Work request:
Filter the entries for lines with the word "path".

Source texts of formatted documents:
>>>

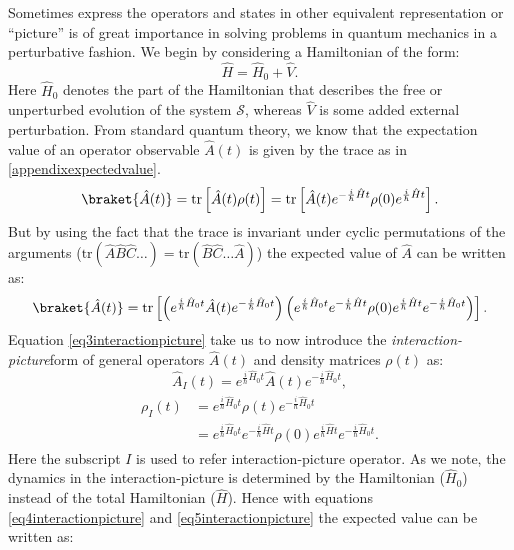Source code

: \begin{appendix}
Sometimes express the operators and states in other equivalent representation or ``picture'' is of great importance in solving problems in quantum mechanics in a perturbative fashion.
We begin by considering a Hamiltonian of the form:
\begin{equation}
\hat{H}=\hat{H}_0 +\hat{V}.
\label{eq1interaction}
\end{equation}
Here $\hat{H}_0$ denotes the part of the Hamiltonian that describes the free or unperturbed evolution of the system $\mathcal{S}$, whereas $\hat{V}$ is some added external perturbation. From standard quantum theory, we know that the expectation value of an operator observable $\hat{A}(t)$ is given by the trace as in \eqref{appendixexpectedvalue}.
\begin{equation}
\braket{\hat{A}(t)}=\text{tr}\left[\hat{A}(t)\rho(t)\right]=\text{tr}\left[\hat{A}(t)e^{-\frac{i}{\hbar}\hat{H}t}\rho(0)e^{\frac{i}{\hbar}\hat{H}t}\right].
\label{eq2interactionpicture}
\end{equation}
But by using the fact that the trace is invariant under cyclic permutations of the arguments ($\text{tr}(\hat{A}\hat{B}\hat{C}\ldots)=\text{tr}(\hat{B}\hat{C}\ldots\hat{A})$) the expected value of $\hat{A}$ can be written as:
\begin{equation}
\braket{\hat{A}(t)}=\text{tr}\left[\left(e^{\frac{i}{\hbar}\hat{H}_0 t}\hat{A}(t)e^{-\frac{i}{\hbar}\hat{H}_0 t}\right)\left(e^{\frac{i}{\hbar}\hat{H}_0 t}e^{-\frac{i}{\hbar}\hat{H}t}\rho(0)e^{\frac{i}{\hbar}\hat{H}t}e^{-\frac{i}{\hbar}\hat{H}_0t}\right)\right].
\label{eq3interactionpicture}
\end{equation}
Equation  \eqref{eq3interactionpicture} take us to now introduce the \textit{interaction-picture}form of general operators $\hat{A}(t)$ and density matrices $\rho(t)$ as:
\begin{equation}
\hat{A}_I(t)=e^{\frac{i}{\hbar}\hat{H}_0t}\hat{A}(t)e^{-\frac{i}{\hbar}\hat{H}_0t},
\label{eq4interactionpicture}
\end{equation}
\begin{align}
\label{eq5interactionpicture}
\begin{split}
\rho_I(t)&=e^{\frac{i}{\hbar}\hat{H}_0t}\rho(t)e^{-\frac{i}{\hbar}\hat{H}_0t}
\\
&=e^{\frac{i}{\hbar}\hat{H}_0t}e^{-\frac{i}{\hbar}\hat{H}t}\rho(0)e^{\frac{i}{\hbar}\hat{H}t}e^{-\frac{i}{\hbar}\hat{H}_0t}.
\end{split}
\end{align}
Here the subscript $I$ is used to refer interaction-picture operator. As we note, the dynamics in the interaction-picture is determined by the  Hamiltonian ($\hat{H}_0$) instead of the total Hamiltonian ($\hat{H}$). Hence with equations \eqref{eq4interactionpicture} and \eqref{eq5interactionpicture} the expected value can be written as:

\end{appendix}
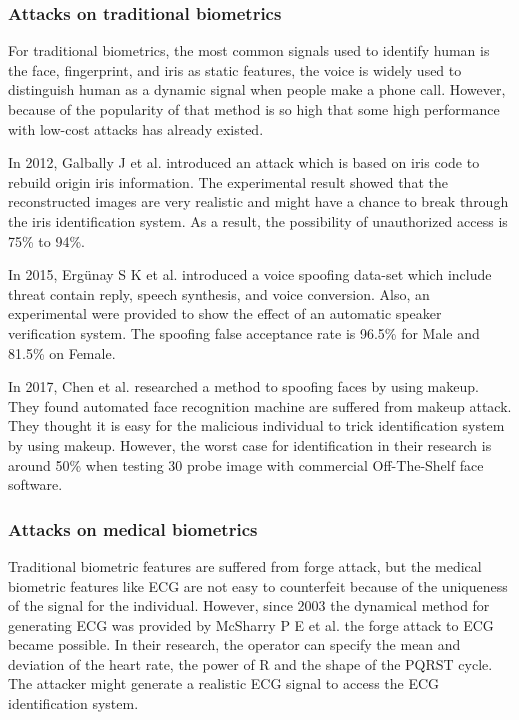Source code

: \documentclass[a4paper,12pt]{article}
\begin{document}
\subsubsection{Attacks on traditional biometrics}
For traditional biometrics, the most common signals used to identify human is the face, fingerprint, and iris as static features, the voice is widely used to distinguish human as a dynamic signal when people make a phone call. However, because of the popularity of that method is so high that some high performance with low-cost attacks has already existed.

In 2012, Galbally J et al.  \autocite{Galbally:2012iriscode} introduced an attack which is based on iris code to rebuild origin iris information. The experimental result showed that the reconstructed images are very realistic and might have a chance to break through the iris identification system. As a result, the possibility of unauthorized access is 75\% to 94\%.

In 2015, Ergünay S K et al.  \autocite{Ergunay:2015voicevulnerability} introduced a voice spoofing data-set which include threat contain reply, speech synthesis, and voice conversion. Also, an experimental were provided to show the effect of an automatic speaker verification system. The spoofing false acceptance rate is 96.5\% for Male and 81.5\% on Female.

In 2017, Chen et al.  \autocite{Chen:2017spoofing}researched a method to spoofing faces by using makeup. They found automated face recognition machine are suffered from makeup attack. They thought it is easy for the malicious individual to trick identification system by using makeup. However, the worst case for identification in their research is around 50\% when testing 30 probe image with commercial Off-The-Shelf face software.

\subsubsection{Attacks on medical biometrics}
Traditional biometric features are suffered from forge attack, but the medical biometric features like ECG are not easy to counterfeit because of the uniqueness of the signal for the individual. However, since 2003 the dynamical method for generating ECG was provided by McSharry P E et al.  \autocite{Mcsharry:2003dynamical} the forge attack to ECG became possible. In their research, the operator can specify the mean and deviation of the heart rate, the power of R and the shape of the PQRST cycle. The attacker might generate a realistic ECG signal to access the ECG identification system.
\end{document}
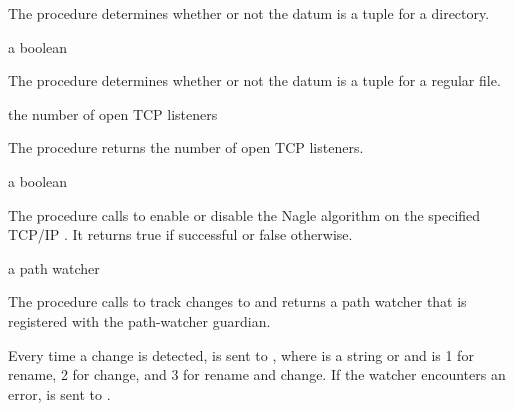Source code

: The  procedure determines whether or not the
datum  is a  tuple for a directory.

\begin{procedure}
\end{procedure}
\returns{} a boolean

The  procedure determines whether or not the
datum  is a  tuple for a regular file.

\begin{procedure}
\end{procedure}
\returns{} the number of open TCP listeners

The  procedure returns the number of open TCP
listeners.

\begin{procedure}
\end{procedure}
\returns{} a boolean

The  procedure calls  to enable
or disable the Nagle algorithm on the specified TCP/IP .
It returns true if successful or false otherwise.

\begin{procedure}
\end{procedure}
\returns{} a path watcher

The  procedure calls  to track
changes to  and returns a path watcher that is registered
with the path-watcher guardian.

Every time a change is detected,  is sent to , where
 is a string or  and
 is 1 for rename, 2 for change, and 3 for rename and
change. If the watcher encounters an error,
 is sent to
.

<<<

Task result:
\returns{} a path watcher
changes to  and returns a path watcher that is registered
with the path-watcher guardian.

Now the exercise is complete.